PROJECT_CRS <- 3857 # match the CRS sdc-redistribute uses internally in Python
ACS_YEAR <- 2021
OOKLA_YEAR <- 2023
MIN_TESTS <- 5 # statistical-reliability filter on source tiles
DATA <- "data"
path_data <- function(...) file.path(DATA, ...)
# Inputs (shared with the Python pipeline)
CIVIC_ASSOC <- path_data("va013_geo_arl_2021_civic_associations.geojson")
ACS_COUNTS <- path_data("va013_acs_income_counts.geojson")
OOKLA_TILES <- path_data("ookla_tiles_arlington.geojson")

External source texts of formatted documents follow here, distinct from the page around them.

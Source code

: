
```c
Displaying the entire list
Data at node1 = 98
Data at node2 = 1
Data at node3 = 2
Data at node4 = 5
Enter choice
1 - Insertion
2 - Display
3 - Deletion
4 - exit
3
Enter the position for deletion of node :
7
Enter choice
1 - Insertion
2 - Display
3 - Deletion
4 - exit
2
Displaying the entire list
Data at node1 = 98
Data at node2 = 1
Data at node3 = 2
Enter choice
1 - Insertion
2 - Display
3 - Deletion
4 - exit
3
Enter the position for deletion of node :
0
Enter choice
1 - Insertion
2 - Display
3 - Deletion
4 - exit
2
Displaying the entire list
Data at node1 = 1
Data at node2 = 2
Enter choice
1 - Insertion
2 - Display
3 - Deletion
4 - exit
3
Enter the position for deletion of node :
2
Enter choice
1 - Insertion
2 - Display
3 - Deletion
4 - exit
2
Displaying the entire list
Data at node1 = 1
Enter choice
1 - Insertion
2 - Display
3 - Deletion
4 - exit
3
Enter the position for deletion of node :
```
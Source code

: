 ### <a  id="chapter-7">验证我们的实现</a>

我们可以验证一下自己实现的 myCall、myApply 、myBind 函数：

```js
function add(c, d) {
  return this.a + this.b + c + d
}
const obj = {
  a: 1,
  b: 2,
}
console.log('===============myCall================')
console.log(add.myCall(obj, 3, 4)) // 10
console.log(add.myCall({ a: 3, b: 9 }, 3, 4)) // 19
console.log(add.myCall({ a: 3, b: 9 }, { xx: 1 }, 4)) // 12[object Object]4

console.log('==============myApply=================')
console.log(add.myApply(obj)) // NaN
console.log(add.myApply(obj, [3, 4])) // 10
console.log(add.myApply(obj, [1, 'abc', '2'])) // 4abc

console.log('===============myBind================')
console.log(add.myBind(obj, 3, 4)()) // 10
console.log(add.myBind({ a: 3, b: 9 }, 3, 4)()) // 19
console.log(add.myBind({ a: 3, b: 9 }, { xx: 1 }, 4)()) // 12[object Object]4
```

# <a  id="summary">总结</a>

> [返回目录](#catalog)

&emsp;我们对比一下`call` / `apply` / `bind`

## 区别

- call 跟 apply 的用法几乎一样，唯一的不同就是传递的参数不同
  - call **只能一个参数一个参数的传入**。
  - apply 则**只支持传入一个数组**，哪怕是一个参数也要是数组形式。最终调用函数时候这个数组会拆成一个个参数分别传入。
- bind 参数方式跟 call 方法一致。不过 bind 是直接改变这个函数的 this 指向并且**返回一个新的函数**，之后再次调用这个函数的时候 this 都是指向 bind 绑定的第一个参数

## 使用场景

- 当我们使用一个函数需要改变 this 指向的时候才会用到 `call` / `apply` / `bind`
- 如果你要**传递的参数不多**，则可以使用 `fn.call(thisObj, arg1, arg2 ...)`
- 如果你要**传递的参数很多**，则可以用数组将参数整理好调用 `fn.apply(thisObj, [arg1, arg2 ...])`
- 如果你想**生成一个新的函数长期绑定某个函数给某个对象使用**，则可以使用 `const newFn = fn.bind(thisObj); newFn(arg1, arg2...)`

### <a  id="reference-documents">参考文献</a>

PARCELS <- path_data("va013_parcels.geojson")
# R outputs (suffixed _r so they never clobber the Python outputs)
CIVIC_INCOME_R <- path_data("civic_income_r.csv")
CIVIC_BROADBAND_R <- path_data("civic_broadband_r.csv")
CIVIC_COMBINED_R <- path_data("civic_combined_r.geojson")
CIVIC_INCOME_PARCELS_R <- path_data("civic_income_parcels_r.csv")
CIVIC_INCOME_COMPARISON_R <- path_data("civic_income_comparison_r.geojson")
# Python outputs (for parity comparison)
CIVIC_COMBINED_PY <- path_data("civic_combined.geojson")11.2 Redistribute income
Area-weight aggregate income and households onto civic associations with sdc.redistribute::redistribute_direct(), then derive mean income.
pipeline-r/redistribute_income.R
# Area-weight ACS income counts onto civic associations; derive mean income.
# Parallels pipeline/redistribute_income.py.
source("pipeline-r/config.R")
suppressPackageStartupMessages({
library(sf)
library(sdc.redistribute)
})
redistribute_income <- function(acs_path = ACS_COUNTS, civic_path = CIVIC_ASSOC) {
bg <- sf::st_read(acs_path, quiet = TRUE)
names(bg)[names(bg) == "GEOID"] <- "geoid"
civ <- sf::st_read(civic_path, quiet = TRUE)
bg <- sf::st_transform(bg, PROJECT_CRS)
civ <- sf::st_transform(civ, PROJECT_CRS)
# agg_income and households are extensive counts; redistribute both, then
# derive mean income (an intensive quantity) as their ratio.
out <- redistribute_direct(bg, civ, extensive = c("agg_income", "households"))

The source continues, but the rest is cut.